Not reading The West Australian. The last thing Australian banks need right now is for house prices to slump as they are in the United States and Britain so the ANZ Bank economist Alex Joiner can be forgiven for playing down the likelihood of that happening. High interest rates would deter anxious buyers from pushing prices higher, Mr Joiner confidently predicts, but strong demand from aspiring home owners would also prevent prices from falling. “We might see some of the steam and the frenetic activity come out of some housing markets, but in aggregate we do not expect prices to drop.”

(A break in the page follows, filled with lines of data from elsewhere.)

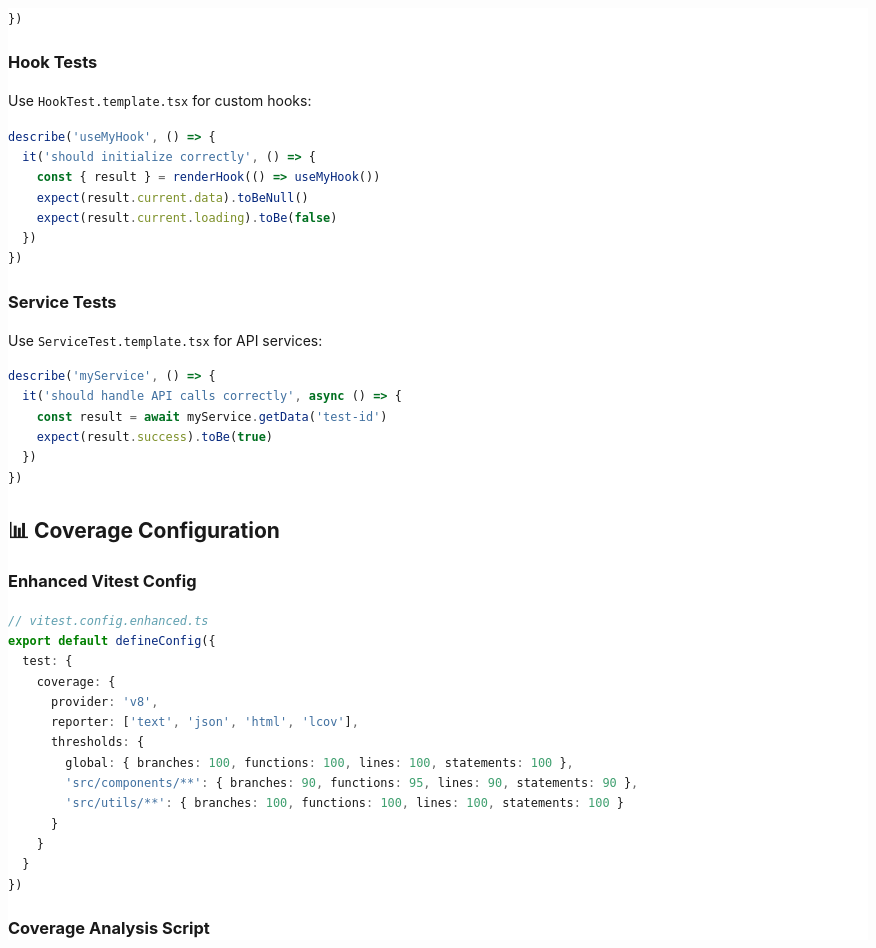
 ```typescript
})
```

### Hook Tests

Use `HookTest.template.tsx` for custom hooks:

```typescript
describe('useMyHook', () => {
  it('should initialize correctly', () => {
    const { result } = renderHook(() => useMyHook())
    expect(result.current.data).toBeNull()
    expect(result.current.loading).toBe(false)
  })
})
```

### Service Tests

Use `ServiceTest.template.tsx` for API services:

```typescript
describe('myService', () => {
  it('should handle API calls correctly', async () => {
    const result = await myService.getData('test-id')
    expect(result.success).toBe(true)
  })
})
```

## 📊 Coverage Configuration

### Enhanced Vitest Config

```typescript
// vitest.config.enhanced.ts
export default defineConfig({
  test: {
    coverage: {
      provider: 'v8',
      reporter: ['text', 'json', 'html', 'lcov'],
      thresholds: {
        global: { branches: 100, functions: 100, lines: 100, statements: 100 },
        'src/components/**': { branches: 90, functions: 95, lines: 90, statements: 90 },
        'src/utils/**': { branches: 100, functions: 100, lines: 100, statements: 100 }
      }
    }
  }
})
```

### Coverage Analysis Script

There are plenty of recent Australian homebuyers with borrowings of 90% or more of their purchase price who will hope his forecast proves correct but the evidence is mounting that things might not turn out so benign. In Western Australia, where real estate prices really boomed over the last four or five years, the downwards correction is already well under way. The Real Estate Institute of WA says 17,584 homes and blocks of land are listed for sale, up from about 5000 just 18 months ago and the highest number of homes on the market in 12 years. Institute President Rob Druitt says the 2.7 per cent fall in the median house price for the March quarter from $470,000 at the end of last year to $457,000 was caused by the combination of interest rate rises, a drop in overall consumer sentiment and the record number of listings.

Australian Property Monitors certainly disagrees with the ANZ Bank view. APM general manager Michael McNamara was reported in The West Australian saying that that drop in median prices of 2.7% over the last three months in Perth was the beginning of a trend, with the value of all houses expected to fall at least 10 per cent and houses in the mortgage belt likely to plummet more than 20 per cent. Writing in The Australian this morning, former Reserve Bank economist Dr Don Stammer had two bob each way.

“In my view,” he wrote, “we will escape the severe corrections in average house prices now being experienced in the US and Ireland. Instead, I expect we’ll see modest falls in nominal house prices over the next year or two as average prices adjust to earlier over-optimism, lack of affordability, tighter credit and forced sales. For most of us, even a modest fall in average house prices in Australia will be a new experience.”

Especially for politicians who people tend to turn on when things go bad although these pundits, of course, are just giving their opinions and who knows what the future actually holds. What we do know is that to date people are not inclined to blame the new Labor Government for the increasing economic uncertainty. A Westpoll published this week shows support for the Coalition has dropped by 16 percentage points to a two party preferred 38 per cent when compared with the 54 per cent recorded at the election back in November when WA was the only state where the Coalition actually won a seat.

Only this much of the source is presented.